Supplied entries START
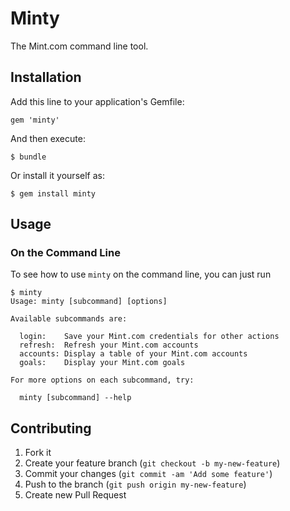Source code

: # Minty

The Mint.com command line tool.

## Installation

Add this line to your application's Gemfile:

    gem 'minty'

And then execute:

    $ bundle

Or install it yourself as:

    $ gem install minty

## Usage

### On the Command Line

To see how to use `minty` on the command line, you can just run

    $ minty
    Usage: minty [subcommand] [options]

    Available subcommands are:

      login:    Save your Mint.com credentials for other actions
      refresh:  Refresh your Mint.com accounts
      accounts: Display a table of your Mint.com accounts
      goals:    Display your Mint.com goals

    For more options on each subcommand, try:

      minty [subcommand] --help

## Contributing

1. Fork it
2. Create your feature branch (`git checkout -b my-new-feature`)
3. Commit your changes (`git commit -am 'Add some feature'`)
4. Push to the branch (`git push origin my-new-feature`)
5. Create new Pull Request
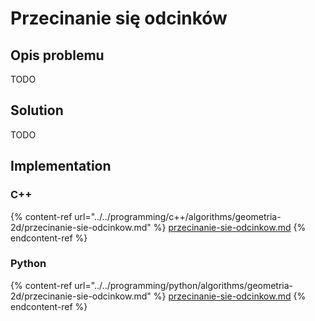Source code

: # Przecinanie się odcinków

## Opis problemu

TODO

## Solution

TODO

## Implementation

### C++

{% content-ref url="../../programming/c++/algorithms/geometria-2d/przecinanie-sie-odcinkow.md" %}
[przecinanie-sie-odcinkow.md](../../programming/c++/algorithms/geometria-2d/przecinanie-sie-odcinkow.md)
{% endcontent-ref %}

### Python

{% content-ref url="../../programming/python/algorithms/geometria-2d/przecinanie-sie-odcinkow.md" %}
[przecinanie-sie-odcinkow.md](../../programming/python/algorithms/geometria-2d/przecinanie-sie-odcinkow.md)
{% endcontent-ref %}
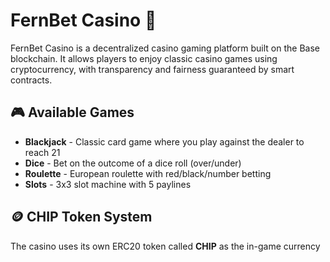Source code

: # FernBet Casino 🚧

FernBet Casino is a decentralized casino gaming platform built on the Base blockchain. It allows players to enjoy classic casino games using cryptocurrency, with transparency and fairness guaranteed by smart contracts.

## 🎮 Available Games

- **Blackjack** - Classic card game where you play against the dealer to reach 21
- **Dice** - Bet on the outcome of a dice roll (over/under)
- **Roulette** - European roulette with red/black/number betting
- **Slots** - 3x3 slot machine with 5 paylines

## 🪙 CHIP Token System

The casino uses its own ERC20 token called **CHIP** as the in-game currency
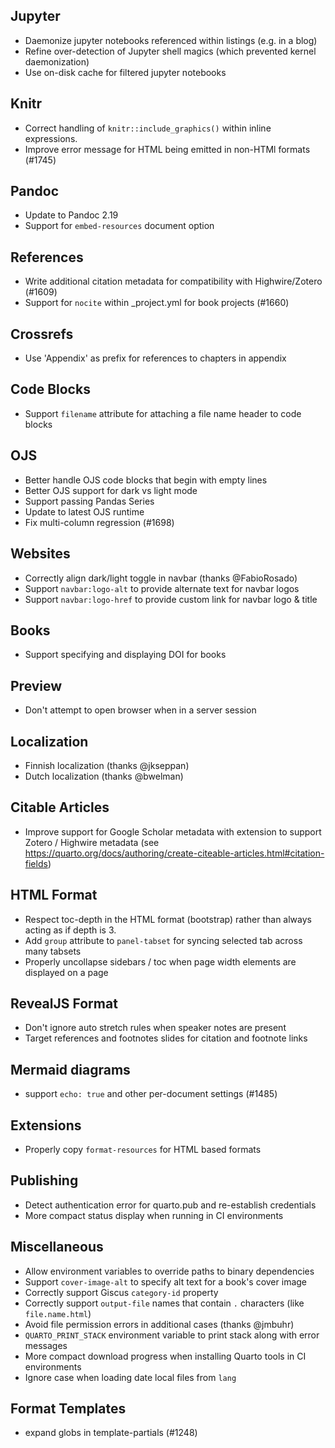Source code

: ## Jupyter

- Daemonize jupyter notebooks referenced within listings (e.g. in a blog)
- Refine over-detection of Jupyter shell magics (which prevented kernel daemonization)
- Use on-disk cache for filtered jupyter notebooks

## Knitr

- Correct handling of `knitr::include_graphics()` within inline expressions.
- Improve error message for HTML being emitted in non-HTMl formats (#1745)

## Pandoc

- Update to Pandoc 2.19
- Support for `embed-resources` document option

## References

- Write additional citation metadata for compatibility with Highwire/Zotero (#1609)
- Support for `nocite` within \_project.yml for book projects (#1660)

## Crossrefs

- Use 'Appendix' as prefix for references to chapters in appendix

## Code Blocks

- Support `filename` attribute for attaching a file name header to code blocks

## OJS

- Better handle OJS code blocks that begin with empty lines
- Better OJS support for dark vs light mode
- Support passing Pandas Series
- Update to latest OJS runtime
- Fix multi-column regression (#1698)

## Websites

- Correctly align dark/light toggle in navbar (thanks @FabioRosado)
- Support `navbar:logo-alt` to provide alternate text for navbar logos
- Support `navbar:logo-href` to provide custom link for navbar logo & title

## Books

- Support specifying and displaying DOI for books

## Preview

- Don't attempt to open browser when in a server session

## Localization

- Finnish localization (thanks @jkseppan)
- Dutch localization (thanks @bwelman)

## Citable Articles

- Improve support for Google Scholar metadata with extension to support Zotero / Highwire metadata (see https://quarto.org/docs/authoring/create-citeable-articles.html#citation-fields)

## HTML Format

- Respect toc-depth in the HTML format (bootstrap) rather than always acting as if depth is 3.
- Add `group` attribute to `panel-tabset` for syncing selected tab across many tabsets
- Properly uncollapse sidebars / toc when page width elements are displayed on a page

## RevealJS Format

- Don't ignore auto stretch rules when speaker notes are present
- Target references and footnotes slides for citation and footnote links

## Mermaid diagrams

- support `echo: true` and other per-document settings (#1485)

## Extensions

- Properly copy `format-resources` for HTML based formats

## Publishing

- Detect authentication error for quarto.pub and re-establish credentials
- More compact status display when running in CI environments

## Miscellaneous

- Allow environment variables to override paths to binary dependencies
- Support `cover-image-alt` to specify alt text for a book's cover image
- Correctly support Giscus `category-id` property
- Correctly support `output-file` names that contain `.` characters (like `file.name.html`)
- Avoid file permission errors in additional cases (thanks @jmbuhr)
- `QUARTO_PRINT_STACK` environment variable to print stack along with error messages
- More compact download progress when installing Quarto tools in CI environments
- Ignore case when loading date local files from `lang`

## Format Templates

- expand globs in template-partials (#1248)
Supplied entries END
## Task
What you return must match the lines above from the one with "## Opis problemu" through the one with "- **Dice** - Bet" exactly, with both ends included and the pictures excluded.

## Solution to this task
## Opis problemu

TODO

## Solution

TODO

## Implementation

### C++

{% content-ref url="../../programming/c++/algorithms/geometria-2d/przecinanie-sie-odcinkow.md" %}
[przecinanie-sie-odcinkow.md](../../programming/c++/algorithms/geometria-2d/przecinanie-sie-odcinkow.md)
{% endcontent-ref %}

### Python

{% content-ref url="../../programming/python/algorithms/geometria-2d/przecinanie-sie-odcinkow.md" %}
[przecinanie-sie-odcinkow.md](../../programming/python/algorithms/geometria-2d/przecinanie-sie-odcinkow.md)
{% endcontent-ref %}
Source code

: # FernBet Casino 🚧

FernBet Casino is a decentralized casino gaming platform built on the Base blockchain. It allows players to enjoy classic casino games using cryptocurrency, with transparency and fairness guaranteed by smart contracts.

## 🎮 Available Games

- **Blackjack** - Classic card game where you play against the dealer to reach 21
- **Dice** - Bet on the outcome of a dice roll (over/under)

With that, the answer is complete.